Information furnished is believed to be accurate and reliable. However,
NVIDIA Corporation assumes no responsibility for the consequences of use
of such information or for any infringement of patents or other rights
of third parties that may result from its use. No license is granted by
implication or otherwise under any patent or patent rights of NVIDIA
Corporation. Specifications mentioned in this publication are subject
to change without notice. These materials supersedes and replaces all
information previously supplied. NVIDIA Corporation products are not
authorized for use as critical components in life support devices or
systems without express written approval of NVIDIA Corporation.

Trademarks

NVIDIA, CUDA, and the NVIDIA logo are trademarks or registered trademarks
of NVIDIA Corporation in the United States and other countries. Other
company and product names may be trademarks of the respective companies
with which they are associated.

Copyright

(C) 2007-2009 by NVIDIA Corporation. All rights reserved.



LIST OF SUPPORTED FEATURES:
--------------------------
- Execute a CUDA program with profiling enabled and view the profiler output
as a table. The table has the following columns for each GPU method:
timestamp: Start time stamp
method: GPU method name. This is either "memcopy" for memory copies
or the name of a GPU kernel.
GPU Time
CPU Time
Occupancy
Profiler counters:
gld_incoherent : Number of non-coalesced global memory loads
gld_coherent : Number of coalesced global memory loads
gst_incoherent : Number of non-coalesced global memory stores
gst_coherent : Number of coalesced global memory stores
local_load : Number of local memory loads
local_store : Number of local memory stores
branch : Number of branch events (instruction and/or sync stack)
divergent_branch : Number of divergent branches within a warp
instructions : Number of dynamic instructions (in fetch)
warp_serialize : Number of threads in a warp serialize based
on address (GRF or constant)
cta_launched : Number of CTAs launched on the PM TPC

Please refer the "Interpreting Profiler Counters" section below for
more information on profiler counters.
Note that profiler counters are also referred to as profiler signals.

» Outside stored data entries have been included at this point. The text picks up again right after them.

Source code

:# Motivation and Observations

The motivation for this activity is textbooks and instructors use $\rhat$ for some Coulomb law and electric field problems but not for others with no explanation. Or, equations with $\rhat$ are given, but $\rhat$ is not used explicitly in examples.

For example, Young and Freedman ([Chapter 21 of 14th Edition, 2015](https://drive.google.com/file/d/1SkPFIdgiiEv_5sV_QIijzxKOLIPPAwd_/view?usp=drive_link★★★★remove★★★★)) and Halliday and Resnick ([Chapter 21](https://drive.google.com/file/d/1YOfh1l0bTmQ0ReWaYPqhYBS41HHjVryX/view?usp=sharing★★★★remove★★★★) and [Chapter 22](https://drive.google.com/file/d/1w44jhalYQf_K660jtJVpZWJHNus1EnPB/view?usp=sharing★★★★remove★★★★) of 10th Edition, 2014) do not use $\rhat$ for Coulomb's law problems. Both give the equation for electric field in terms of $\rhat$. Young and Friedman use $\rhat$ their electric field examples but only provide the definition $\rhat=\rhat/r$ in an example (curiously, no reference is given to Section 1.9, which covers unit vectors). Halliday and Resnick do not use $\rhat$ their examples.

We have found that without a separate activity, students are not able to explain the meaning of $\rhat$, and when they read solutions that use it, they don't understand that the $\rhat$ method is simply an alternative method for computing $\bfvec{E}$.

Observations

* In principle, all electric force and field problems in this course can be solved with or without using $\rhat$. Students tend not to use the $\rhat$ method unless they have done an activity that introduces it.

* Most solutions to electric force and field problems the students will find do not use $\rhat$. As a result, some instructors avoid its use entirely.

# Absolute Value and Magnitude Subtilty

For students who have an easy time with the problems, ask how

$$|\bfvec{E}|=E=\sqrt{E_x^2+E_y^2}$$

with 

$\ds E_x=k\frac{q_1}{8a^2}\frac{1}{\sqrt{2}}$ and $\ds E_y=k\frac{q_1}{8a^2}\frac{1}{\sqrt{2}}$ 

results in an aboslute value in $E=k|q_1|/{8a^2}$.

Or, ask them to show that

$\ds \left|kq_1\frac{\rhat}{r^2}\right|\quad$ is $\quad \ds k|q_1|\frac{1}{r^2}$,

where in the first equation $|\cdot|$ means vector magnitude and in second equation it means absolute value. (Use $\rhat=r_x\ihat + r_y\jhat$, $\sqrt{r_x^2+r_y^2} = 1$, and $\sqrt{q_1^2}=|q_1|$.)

- Display the summary profiler table. It has the following columns for each
GPU method:
method name
number of calls
total GPU time
total CPU time
% age GPU time
Total counts for each profiler counter.

- Display various kinds of plots:
. Summary profiling data bar plot
. GPU Time Height plot
. GPU Time Width plot
. Profiler counter bar plot
. Profiler output table column bar plot

- Analysis of profiler output - lists out method with high number of:
. incoherent stores
. incoherent loads
. warp serializations

- Compare profiler output for multiple program runs of the same program
or for different programs. Each program run is referred to as a session.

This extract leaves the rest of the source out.